• _Work to be completed_: What you return should be every line below, word for word, and none of the images.

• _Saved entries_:
+---+

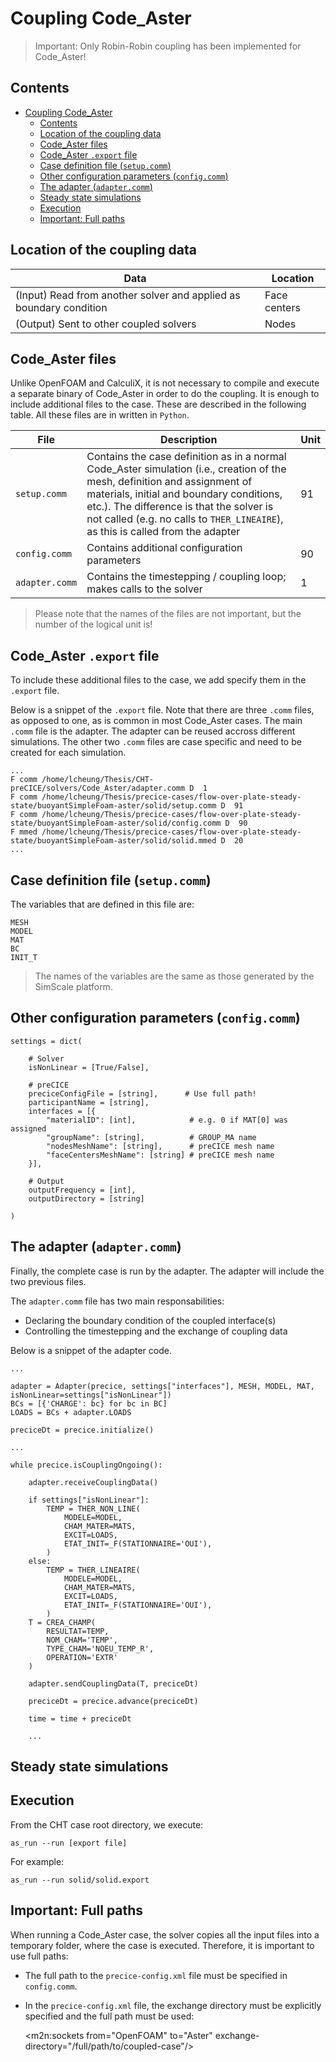 # Coupling Code_Aster

> Important: Only Robin-Robin coupling has been implemented for Code_Aster!

## Contents

<!-- toc orderedList:0 -->

- [Coupling Code_Aster](#coupling-code_aster)
	- [Contents](#contents)
	- [Location of the coupling data](#location-of-the-coupling-data)
	- [Code_Aster files](#code_aster-files)
	- [Code_Aster `.export` file](#code_aster-export-file)
	- [Case definition file (`setup.comm`)](#case-definition-file-setupcomm)
	- [Other configuration parameters (`config.comm`)](#other-configuration-parameters-configcomm)
	- [The adapter (`adapter.comm`)](#the-adapter-adaptercomm)
	- [Steady state simulations](#steady-state-simulations)
	- [Execution](#execution)
	- [Important: Full paths](#important-full-paths)

<!-- tocstop -->

## Location of the coupling data

| Data | Location |
| --- | --- |
| (Input) Read from another solver and applied as boundary condition | Face centers |
| (Output) Sent to other coupled solvers | Nodes |

## Code_Aster files

Unlike OpenFOAM and CalculiX,  it is not necessary to compile and execute a separate binary of Code_Aster in order to do the coupling.  It is enough to include additional files to the case.  These are described in the following table.  All these files are in written in `Python`.

| File | Description | Unit |
| --- | --- | --- |
| `setup.comm` | Contains the case definition as in a normal Code_Aster simulation (i.e., creation of the mesh, definition and assignment of materials, initial and boundary conditions, etc.).  The difference is that the solver is not called (e.g. no calls to `THER_LINEAIRE`), as this is called from the adapter | 91 |
| `config.comm` | Contains additional configuration parameters | 90 |
| `adapter.comm` | Contains the timestepping / coupling loop; makes calls to the solver | 1 |

> Please note that the names of the files are not important, but the number of the logical unit is!

## Code_Aster `.export` file

To include these additional files to the case, we add specify them in the `.export` file.

Below is a snippet of the `.export` file.  Note that there are three `.comm` files, as opposed to one, as is common in most Code_Aster cases.  The main `.comm` file is the adapter.  The adapter can be reused accross different simulations.  The other two `.comm` files are case specific and need to be created for each simulation.

    ...
    F comm /home/lcheung/Thesis/CHT-preCICE/solvers/Code_Aster/adapter.comm D  1
    F comm /home/lcheung/Thesis/precice-cases/flow-over-plate-steady-state/buoyantSimpleFoam-aster/solid/setup.comm D  91
    F comm /home/lcheung/Thesis/precice-cases/flow-over-plate-steady-state/buoyantSimpleFoam-aster/solid/config.comm D  90
    F mmed /home/lcheung/Thesis/precice-cases/flow-over-plate-steady-state/buoyantSimpleFoam-aster/solid/solid.mmed D  20
    ...

## Case definition file (`setup.comm`)

The variables that are defined in this file are:

    MESH
    MODEL
    MAT
    BC
    INIT_T

> The names of the variables are the same as those generated by the SimScale platform.

## Other configuration parameters (`config.comm`)


    settings = dict(

    	# Solver
    	isNonLinear = [True/False],

    	# preCICE
    	preciceConfigFile = [string],      # Use full path!
    	participantName = [string],
    	interfaces = [{
            "materialID": [int],            # e.g. 0 if MAT[0] was assigned
            "groupName": [string],          # GROUP_MA name
            "nodesMeshName": [string],      # preCICE mesh name
            "faceCentersMeshName": [string] # preCICE mesh name
        }],

    	# Output
    	outputFrequency = [int],
    	outputDirectory = [string]

    )


## The adapter (`adapter.comm`)

Finally, the complete case is run by the adapter.  The adapter will include the two previous files.

The `adapter.comm` file has two main responsabilities:
- Declaring the boundary condition of the coupled interface(s)
- Controlling the timestepping and the exchange of coupling data

Below is a snippet of the adapter code.

    ...

    adapter = Adapter(precice, settings["interfaces"], MESH, MODEL, MAT, isNonLinear=settings["isNonLinear"])
    BCs = [{'CHARGE': bc} for bc in BC]
    LOADS = BCs + adapter.LOADS

    preciceDt = precice.initialize()

    ...

    while precice.isCouplingOngoing():

    	adapter.receiveCouplingData()

        if settings["isNonLinear"]:
    		TEMP = THER_NON_LINE(
    			MODELE=MODEL,
    			CHAM_MATER=MATS,
    			EXCIT=LOADS,
    			ETAT_INIT=_F(STATIONNAIRE='OUI'),
    		)
    	else:
    		TEMP = THER_LINEAIRE(
    			MODELE=MODEL,
    			CHAM_MATER=MATS,
    			EXCIT=LOADS,
    			ETAT_INIT=_F(STATIONNAIRE='OUI'),
    		)
    	T = CREA_CHAMP(
    		RESULTAT=TEMP,
    		NOM_CHAM='TEMP',
    		TYPE_CHAM='NOEU_TEMP_R',
    		OPERATION='EXTR'
    	)

    	adapter.sendCouplingData(T, preciceDt)

    	preciceDt = precice.advance(preciceDt)

    	time = time + preciceDt

        ...

## Steady state simulations


## Execution

From the CHT case root directory, we execute:

    as_run --run [export file]

For example:

    as_run --run solid/solid.export

## Important: Full paths

When running a Code_Aster case, the solver copies all the input files into a temporary folder, where the case is executed.  Therefore, it is important to use full paths:

- The full path to the `precice-config.xml` file must be specified in `config.comm`.
- In the `precice-config.xml` file, the exchange directory must be explicitly specified and the full path must be used:

    &lt;m2n:sockets from="OpenFOAM" to="Aster" exchange-directory="/full/path/to/coupled-case"/&gt;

+---+

• _Result for this task_:
 # Coupling Code_Aster

> Important: Only Robin-Robin coupling has been implemented for Code_Aster!

## Contents

<!-- toc orderedList:0 -->

- [Coupling Code_Aster](#coupling-code_aster)
	- [Contents](#contents)
	- [Location of the coupling data](#location-of-the-coupling-data)
	- [Code_Aster files](#code_aster-files)
	- [Code_Aster `.export` file](#code_aster-export-file)
	- [Case definition file (`setup.comm`)](#case-definition-file-setupcomm)
	- [Other configuration parameters (`config.comm`)](#other-configuration-parameters-configcomm)
	- [The adapter (`adapter.comm`)](#the-adapter-adaptercomm)
	- [Steady state simulations](#steady-state-simulations)
	- [Execution](#execution)
	- [Important: Full paths](#important-full-paths)

<!-- tocstop -->

## Location of the coupling data

| Data | Location |
| --- | --- |
| (Input) Read from another solver and applied as boundary condition | Face centers |
| (Output) Sent to other coupled solvers | Nodes |

## Code_Aster files

Unlike OpenFOAM and CalculiX,  it is not necessary to compile and execute a separate binary of Code_Aster in order to do the coupling.  It is enough to include additional files to the case.  These are described in the following table.  All these files are in written in `Python`.

| File | Description | Unit |
| --- | --- | --- |
| `setup.comm` | Contains the case definition as in a normal Code_Aster simulation (i.e., creation of the mesh, definition and assignment of materials, initial and boundary conditions, etc.).  The difference is that the solver is not called (e.g. no calls to `THER_LINEAIRE`), as this is called from the adapter | 91 |
| `config.comm` | Contains additional configuration parameters | 90 |
| `adapter.comm` | Contains the timestepping / coupling loop; makes calls to the solver | 1 |

> Please note that the names of the files are not important, but the number of the logical unit is!

## Code_Aster `.export` file

To include these additional files to the case, we add specify them in the `.export` file.

Below is a snippet of the `.export` file.  Note that there are three `.comm` files, as opposed to one, as is common in most Code_Aster cases.  The main `.comm` file is the adapter.  The adapter can be reused accross different simulations.  The other two `.comm` files are case specific and need to be created for each simulation.

    ...
    F comm /home/lcheung/Thesis/CHT-preCICE/solvers/Code_Aster/adapter.comm D  1
    F comm /home/lcheung/Thesis/precice-cases/flow-over-plate-steady-state/buoyantSimpleFoam-aster/solid/setup.comm D  91
    F comm /home/lcheung/Thesis/precice-cases/flow-over-plate-steady-state/buoyantSimpleFoam-aster/solid/config.comm D  90
    F mmed /home/lcheung/Thesis/precice-cases/flow-over-plate-steady-state/buoyantSimpleFoam-aster/solid/solid.mmed D  20
    ...

## Case definition file (`setup.comm`)

The variables that are defined in this file are:

    MESH
    MODEL
    MAT
    BC
    INIT_T

> The names of the variables are the same as those generated by the SimScale platform.

## Other configuration parameters (`config.comm`)


    settings = dict(

    	# Solver
    	isNonLinear = [True/False],

    	# preCICE
    	preciceConfigFile = [string],      # Use full path!
    	participantName = [string],
    	interfaces = [{
            "materialID": [int],            # e.g. 0 if MAT[0] was assigned
            "groupName": [string],          # GROUP_MA name
            "nodesMeshName": [string],      # preCICE mesh name
            "faceCentersMeshName": [string] # preCICE mesh name
        }],

    	# Output
    	outputFrequency = [int],
    	outputDirectory = [string]

    )


## The adapter (`adapter.comm`)

Finally, the complete case is run by the adapter.  The adapter will include the two previous files.

The `adapter.comm` file has two main responsabilities:
- Declaring the boundary condition of the coupled interface(s)
- Controlling the timestepping and the exchange of coupling data

Below is a snippet of the adapter code.

    ...

    adapter = Adapter(precice, settings["interfaces"], MESH, MODEL, MAT, isNonLinear=settings["isNonLinear"])
    BCs = [{'CHARGE': bc} for bc in BC]
    LOADS = BCs + adapter.LOADS

    preciceDt = precice.initialize()

    ...

    while precice.isCouplingOngoing():

    	adapter.receiveCouplingData()

        if settings["isNonLinear"]:
    		TEMP = THER_NON_LINE(
    			MODELE=MODEL,
    			CHAM_MATER=MATS,
    			EXCIT=LOADS,
    			ETAT_INIT=_F(STATIONNAIRE='OUI'),
    		)
    	else:
    		TEMP = THER_LINEAIRE(
    			MODELE=MODEL,
    			CHAM_MATER=MATS,
    			EXCIT=LOADS,
    			ETAT_INIT=_F(STATIONNAIRE='OUI'),
    		)
    	T = CREA_CHAMP(
    		RESULTAT=TEMP,
    		NOM_CHAM='TEMP',
    		TYPE_CHAM='NOEU_TEMP_R',
    		OPERATION='EXTR'
    	)

    	adapter.sendCouplingData(T, preciceDt)

    	preciceDt = precice.advance(preciceDt)

    	time = time + preciceDt

        ...

## Steady state simulations


## Execution

From the CHT case root directory, we execute:

    as_run --run [export file]

For example:

    as_run --run solid/solid.export

## Important: Full paths

When running a Code_Aster case, the solver copies all the input files into a temporary folder, where the case is executed.  Therefore, it is important to use full paths:

- The full path to the `precice-config.xml` file must be specified in `config.comm`.
- In the `precice-config.xml` file, the exchange directory must be explicitly specified and the full path must be used:

    &lt;m2n:sockets from="OpenFOAM" to="Aster" exchange-directory="/full/path/to/coupled-case"/&gt;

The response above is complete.